Suatu hari, beberapa tahun lewat, teman dekat perempuan saya pernah bertanya, “Kamu percaya, nggak, kalau cewek sama cowok bisa temenan deket tanpa timbul perasaan suka atau cinta dan berakhir drama?”
Barangkali, pertanyaan tersebut juga pernah muncul dalam kehidupan sosialmu. Kamu pun kebingungan atau ragu untuk menjawabnya. Di samping mungkin kamu memiliki pasangan yang perasaannya harus dijaga, juga mungkin karena kamu takut jatuh ke lubang yang bernama cinta. Atau mungkin, kamu sudah mengalaminya dan, ya, baik-baik saja.
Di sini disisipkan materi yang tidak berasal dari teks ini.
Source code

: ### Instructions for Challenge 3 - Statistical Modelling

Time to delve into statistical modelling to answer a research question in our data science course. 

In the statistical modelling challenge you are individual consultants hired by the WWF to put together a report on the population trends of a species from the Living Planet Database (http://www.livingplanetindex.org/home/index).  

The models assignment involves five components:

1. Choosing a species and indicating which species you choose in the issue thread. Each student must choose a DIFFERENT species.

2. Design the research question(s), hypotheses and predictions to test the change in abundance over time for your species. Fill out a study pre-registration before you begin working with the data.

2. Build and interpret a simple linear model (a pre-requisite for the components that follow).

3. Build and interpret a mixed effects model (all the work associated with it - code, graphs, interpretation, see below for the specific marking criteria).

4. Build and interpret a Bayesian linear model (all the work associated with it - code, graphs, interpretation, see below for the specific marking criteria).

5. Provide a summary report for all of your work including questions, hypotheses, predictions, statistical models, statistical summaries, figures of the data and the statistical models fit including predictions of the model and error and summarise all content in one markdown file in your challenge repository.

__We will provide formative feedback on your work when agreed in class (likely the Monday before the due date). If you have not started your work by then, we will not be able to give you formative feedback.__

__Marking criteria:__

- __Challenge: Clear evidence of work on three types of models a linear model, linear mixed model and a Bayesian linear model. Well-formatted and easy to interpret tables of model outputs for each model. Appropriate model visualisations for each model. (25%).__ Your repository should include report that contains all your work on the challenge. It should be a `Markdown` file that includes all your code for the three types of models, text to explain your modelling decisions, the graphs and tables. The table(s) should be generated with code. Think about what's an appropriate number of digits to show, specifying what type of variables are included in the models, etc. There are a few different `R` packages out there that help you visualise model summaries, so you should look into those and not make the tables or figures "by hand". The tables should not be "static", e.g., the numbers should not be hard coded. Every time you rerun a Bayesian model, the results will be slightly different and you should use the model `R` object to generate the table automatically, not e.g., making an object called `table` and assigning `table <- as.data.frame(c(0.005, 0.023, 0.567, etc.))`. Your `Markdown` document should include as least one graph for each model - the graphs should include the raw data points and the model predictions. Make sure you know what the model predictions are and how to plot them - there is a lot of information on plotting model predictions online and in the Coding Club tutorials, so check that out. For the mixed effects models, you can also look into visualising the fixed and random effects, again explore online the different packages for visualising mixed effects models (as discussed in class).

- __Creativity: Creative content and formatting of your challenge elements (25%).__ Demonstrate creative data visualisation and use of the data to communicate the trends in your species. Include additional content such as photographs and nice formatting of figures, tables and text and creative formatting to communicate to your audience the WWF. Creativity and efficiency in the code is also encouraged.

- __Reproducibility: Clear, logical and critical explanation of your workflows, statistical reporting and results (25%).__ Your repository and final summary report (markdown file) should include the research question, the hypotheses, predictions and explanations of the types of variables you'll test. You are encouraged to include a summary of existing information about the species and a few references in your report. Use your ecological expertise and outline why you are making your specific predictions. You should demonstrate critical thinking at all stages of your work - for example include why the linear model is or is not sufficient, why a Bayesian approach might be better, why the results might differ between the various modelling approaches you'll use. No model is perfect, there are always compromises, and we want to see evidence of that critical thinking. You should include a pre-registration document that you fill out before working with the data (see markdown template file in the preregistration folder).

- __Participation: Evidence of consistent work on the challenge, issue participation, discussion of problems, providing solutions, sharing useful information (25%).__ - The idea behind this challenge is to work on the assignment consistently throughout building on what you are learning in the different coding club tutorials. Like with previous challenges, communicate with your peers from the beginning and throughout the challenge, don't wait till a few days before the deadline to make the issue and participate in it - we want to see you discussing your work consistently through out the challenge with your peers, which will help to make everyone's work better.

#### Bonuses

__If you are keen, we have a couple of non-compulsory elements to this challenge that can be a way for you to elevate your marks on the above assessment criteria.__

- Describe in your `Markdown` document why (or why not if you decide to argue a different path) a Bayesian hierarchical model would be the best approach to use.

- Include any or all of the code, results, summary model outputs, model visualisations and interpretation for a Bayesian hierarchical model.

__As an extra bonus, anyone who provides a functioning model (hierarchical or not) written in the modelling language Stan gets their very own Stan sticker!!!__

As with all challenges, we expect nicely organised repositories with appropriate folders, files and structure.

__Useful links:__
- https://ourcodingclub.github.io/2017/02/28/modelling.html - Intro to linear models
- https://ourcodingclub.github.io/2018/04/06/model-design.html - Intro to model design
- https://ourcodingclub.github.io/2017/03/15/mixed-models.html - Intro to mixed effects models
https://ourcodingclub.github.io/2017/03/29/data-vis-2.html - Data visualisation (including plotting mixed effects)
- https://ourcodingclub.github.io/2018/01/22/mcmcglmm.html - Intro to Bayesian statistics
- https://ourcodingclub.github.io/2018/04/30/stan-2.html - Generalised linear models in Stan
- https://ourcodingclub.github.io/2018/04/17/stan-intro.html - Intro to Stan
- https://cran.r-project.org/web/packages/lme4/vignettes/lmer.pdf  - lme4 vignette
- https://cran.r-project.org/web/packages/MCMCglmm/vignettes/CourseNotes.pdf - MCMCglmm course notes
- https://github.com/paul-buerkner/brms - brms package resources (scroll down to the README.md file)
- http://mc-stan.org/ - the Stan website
Akan tetapi, bagi banyak orang hubungan macam ini dianggap suatu kemustahilan. Kalau nggak percaya, lihat saja hate dan bad comment di kolom reply dan retweet dengan quote postingan ini.
Bisa dilihat sendiri, padahal si mbak itu dalam twitnya pengin bilang bahwa ia hanya butuh seseorang untuk bersandar, mendengar curhatnya, pergi, dan senang-senang bareng. Ya, layaknya seorang teman. Memang, ia me-mention kata “pacaran” yang tentu merujuk pada sosok pria (opposite sex-nya) untuk ia “ajak” menjalin hubungan macam itu. Tapi, tetap saja ia hanya butuh sosok yang nyaman meski hanya berstatus teman. Dan, menurut saya itu sah-sah saja.
Lalu, kenapa masih banyak yang marah sama twit Mbak Chika “Tik-Tok” itu, ya? Entahlah. Padahal, maksud beliau bukan berniat nggak mau berkomitmen, atau sekadar friendzone yang seenaknya bisa nge-ghosting. Sekali lagi, ia cuma butuh teman! Bukankah, itu wajar-wajar saja?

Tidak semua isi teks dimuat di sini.